「1万時間の法則」という言葉を知っているだろうか。
1万時間の努力を積めば、人はスペシャリストとして成功する——。2008年にベストセラーとなった『天才!成功する人々の法則』でマルコム・グラッドウェルが提唱し、広く知られることになった。
国内最大規模のVTuber事務所「ホロライブプロダクション」を運営するカバー社長・谷郷元昭も、新卒で勤めた会社で「コンテンツ領域には1万時間ぐらい投下しました」と語る。
「ほんと、新卒では死ぬほど働きました(笑)」
新卒時代に得た「他者と圧倒的に違う」経験
ゲーム開発のベンチャー企業イマジニアで働いたのは1997年からの約6年間だった。
はじめは提携先であるサンリオとのゲーム開発のプロデュースを担当。

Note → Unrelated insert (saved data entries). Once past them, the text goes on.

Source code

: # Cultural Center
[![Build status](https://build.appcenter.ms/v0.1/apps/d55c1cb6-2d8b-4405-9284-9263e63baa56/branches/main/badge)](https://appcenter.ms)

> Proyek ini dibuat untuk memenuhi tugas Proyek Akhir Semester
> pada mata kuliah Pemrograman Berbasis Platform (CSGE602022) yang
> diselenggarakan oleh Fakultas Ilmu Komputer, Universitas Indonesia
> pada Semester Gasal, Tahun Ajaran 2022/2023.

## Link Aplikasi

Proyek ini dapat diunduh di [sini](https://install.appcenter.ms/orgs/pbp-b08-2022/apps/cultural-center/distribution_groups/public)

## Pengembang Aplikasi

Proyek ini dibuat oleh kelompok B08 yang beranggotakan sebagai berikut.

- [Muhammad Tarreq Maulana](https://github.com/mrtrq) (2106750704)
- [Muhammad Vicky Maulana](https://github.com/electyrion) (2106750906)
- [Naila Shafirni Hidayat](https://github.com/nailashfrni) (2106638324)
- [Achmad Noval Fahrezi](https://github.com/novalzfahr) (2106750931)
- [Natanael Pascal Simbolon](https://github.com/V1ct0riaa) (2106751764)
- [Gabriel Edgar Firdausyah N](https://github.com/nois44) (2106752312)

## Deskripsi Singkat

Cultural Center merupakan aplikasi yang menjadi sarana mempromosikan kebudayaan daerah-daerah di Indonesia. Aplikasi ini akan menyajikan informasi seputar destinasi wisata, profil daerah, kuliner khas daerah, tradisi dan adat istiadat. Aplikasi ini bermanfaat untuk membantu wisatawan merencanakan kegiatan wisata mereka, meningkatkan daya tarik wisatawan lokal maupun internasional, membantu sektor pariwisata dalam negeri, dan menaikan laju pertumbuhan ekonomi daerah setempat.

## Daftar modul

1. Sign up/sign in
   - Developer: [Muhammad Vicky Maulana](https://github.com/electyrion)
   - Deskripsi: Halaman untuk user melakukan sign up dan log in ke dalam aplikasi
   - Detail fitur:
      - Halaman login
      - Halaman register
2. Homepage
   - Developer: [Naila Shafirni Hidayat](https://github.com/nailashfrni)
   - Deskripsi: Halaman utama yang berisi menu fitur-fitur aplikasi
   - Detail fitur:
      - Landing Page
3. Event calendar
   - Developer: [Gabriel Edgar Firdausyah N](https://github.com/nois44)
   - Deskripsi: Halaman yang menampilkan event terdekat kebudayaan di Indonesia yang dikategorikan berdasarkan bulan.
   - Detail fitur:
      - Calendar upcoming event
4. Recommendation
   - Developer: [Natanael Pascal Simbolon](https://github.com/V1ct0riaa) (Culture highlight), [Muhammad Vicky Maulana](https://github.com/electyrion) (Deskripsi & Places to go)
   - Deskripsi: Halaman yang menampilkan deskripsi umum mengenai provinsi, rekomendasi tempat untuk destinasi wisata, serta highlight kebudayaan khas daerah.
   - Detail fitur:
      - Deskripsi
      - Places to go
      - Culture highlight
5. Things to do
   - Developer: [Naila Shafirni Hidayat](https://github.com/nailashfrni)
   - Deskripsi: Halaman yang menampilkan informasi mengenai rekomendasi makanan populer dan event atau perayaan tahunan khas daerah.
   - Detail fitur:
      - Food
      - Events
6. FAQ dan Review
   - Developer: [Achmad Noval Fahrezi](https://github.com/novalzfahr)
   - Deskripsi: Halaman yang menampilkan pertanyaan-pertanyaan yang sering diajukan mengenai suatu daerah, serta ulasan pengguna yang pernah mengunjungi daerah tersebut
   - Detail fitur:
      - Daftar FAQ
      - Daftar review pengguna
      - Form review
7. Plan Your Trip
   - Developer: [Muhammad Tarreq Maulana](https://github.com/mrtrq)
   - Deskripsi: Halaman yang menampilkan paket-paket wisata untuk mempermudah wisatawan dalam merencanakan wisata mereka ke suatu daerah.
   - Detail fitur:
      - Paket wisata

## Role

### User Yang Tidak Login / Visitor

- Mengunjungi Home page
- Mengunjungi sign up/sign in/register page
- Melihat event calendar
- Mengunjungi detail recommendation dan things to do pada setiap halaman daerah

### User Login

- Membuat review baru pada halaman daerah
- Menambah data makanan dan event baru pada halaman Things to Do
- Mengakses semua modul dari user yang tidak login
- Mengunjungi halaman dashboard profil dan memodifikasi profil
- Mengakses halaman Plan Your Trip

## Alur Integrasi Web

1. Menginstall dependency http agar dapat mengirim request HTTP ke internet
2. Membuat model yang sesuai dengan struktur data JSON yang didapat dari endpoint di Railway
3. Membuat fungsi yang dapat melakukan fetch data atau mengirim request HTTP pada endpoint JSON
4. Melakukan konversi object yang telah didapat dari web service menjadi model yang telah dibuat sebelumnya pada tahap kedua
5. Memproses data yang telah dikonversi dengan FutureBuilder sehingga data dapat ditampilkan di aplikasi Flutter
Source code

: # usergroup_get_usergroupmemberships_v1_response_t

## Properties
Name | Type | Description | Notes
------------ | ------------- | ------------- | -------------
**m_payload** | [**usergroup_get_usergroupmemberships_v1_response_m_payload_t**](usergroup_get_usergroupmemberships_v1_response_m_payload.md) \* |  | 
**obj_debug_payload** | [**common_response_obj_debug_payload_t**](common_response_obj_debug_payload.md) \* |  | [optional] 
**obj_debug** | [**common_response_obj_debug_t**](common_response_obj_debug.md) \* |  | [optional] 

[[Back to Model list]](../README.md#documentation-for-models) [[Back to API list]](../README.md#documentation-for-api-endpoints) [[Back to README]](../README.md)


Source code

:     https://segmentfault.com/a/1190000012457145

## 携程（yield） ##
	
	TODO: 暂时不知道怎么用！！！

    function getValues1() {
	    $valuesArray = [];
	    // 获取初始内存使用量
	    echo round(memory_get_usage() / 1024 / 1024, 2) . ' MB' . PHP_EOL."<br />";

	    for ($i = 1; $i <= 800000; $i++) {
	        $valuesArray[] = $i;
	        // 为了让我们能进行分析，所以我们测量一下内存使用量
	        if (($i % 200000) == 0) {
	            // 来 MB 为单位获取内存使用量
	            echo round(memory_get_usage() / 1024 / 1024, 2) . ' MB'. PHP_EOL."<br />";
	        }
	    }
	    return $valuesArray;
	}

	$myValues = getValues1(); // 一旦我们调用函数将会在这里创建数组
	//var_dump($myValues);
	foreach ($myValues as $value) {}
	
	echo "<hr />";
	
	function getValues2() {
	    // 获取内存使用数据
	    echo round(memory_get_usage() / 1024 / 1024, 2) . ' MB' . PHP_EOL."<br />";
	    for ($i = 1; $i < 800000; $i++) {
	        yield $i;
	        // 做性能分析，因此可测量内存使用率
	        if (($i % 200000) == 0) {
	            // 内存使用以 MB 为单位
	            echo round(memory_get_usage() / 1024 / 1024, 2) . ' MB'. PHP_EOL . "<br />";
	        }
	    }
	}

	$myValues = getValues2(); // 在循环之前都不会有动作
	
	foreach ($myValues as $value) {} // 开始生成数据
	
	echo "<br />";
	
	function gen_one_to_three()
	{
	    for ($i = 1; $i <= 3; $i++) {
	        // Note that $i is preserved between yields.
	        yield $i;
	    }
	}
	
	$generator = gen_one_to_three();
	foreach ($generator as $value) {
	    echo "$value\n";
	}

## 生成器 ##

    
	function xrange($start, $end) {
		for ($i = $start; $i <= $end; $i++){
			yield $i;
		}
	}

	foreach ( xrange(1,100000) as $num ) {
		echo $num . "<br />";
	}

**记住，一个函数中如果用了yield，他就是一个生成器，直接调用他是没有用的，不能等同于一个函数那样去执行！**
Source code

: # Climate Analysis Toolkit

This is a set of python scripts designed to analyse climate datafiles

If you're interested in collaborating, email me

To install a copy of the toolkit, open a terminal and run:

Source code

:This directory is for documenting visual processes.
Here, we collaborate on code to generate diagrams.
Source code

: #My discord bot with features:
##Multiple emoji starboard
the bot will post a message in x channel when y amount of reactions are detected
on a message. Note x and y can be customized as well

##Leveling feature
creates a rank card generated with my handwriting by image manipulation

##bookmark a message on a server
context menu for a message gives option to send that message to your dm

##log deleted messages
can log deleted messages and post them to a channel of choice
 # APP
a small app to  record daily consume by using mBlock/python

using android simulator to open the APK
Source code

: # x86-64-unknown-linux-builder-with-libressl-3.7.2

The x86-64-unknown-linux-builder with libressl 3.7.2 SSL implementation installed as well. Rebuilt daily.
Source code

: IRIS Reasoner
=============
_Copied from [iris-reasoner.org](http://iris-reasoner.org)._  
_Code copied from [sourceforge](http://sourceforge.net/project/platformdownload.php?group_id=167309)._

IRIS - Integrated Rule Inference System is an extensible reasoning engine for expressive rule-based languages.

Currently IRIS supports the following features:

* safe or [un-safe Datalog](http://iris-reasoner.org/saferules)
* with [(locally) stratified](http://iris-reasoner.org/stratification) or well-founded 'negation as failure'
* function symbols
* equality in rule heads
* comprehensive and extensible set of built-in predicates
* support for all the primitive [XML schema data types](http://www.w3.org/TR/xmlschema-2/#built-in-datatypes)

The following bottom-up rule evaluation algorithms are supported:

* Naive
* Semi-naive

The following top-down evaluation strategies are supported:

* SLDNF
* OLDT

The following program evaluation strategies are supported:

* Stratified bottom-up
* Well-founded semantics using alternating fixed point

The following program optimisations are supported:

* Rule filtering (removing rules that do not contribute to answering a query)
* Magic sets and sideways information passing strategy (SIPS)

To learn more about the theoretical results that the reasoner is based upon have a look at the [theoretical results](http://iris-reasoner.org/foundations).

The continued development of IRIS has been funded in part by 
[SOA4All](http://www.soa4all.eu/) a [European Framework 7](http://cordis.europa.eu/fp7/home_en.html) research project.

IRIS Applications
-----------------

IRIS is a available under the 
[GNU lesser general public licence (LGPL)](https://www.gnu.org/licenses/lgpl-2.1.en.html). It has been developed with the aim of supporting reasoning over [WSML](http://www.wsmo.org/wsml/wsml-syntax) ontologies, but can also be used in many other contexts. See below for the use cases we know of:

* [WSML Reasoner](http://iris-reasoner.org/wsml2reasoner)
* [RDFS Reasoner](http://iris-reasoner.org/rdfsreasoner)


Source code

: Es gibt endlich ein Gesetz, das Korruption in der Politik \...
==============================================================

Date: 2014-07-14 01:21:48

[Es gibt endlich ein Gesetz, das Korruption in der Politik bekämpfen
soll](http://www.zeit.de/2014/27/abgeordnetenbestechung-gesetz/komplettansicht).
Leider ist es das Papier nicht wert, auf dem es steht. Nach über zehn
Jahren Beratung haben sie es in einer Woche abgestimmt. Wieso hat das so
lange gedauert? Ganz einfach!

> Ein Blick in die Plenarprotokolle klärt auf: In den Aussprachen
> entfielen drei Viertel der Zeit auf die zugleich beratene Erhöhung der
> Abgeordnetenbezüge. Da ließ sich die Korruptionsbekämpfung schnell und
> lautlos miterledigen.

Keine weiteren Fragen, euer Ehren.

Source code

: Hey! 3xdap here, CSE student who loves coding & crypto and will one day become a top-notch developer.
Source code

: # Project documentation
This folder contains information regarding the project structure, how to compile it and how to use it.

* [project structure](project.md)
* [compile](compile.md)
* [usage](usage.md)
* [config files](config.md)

テレビ局や出版社とのメディアミックス事業も取り仕切った。
当時ゲーム業界では「第5世代」と呼ばれる高性能のゲームハード、例えば「プレイステーション」「セガサターン」「ニンテンドー64」などが競うように登場。ゲーム制作を生業とするイマジニアも全盛期に入っていた。
日々新しいハードが生まれ、そこに新しいゲームコンテンツを日々投入する。そんな時代だった。
谷郷がイマジニアに入社する前年の1996年には「ニンテンドー64」が発売。翌年、イマジニアはのちに累計330万本販売の大ヒットシリーズとなる『メダロット』を発売していた。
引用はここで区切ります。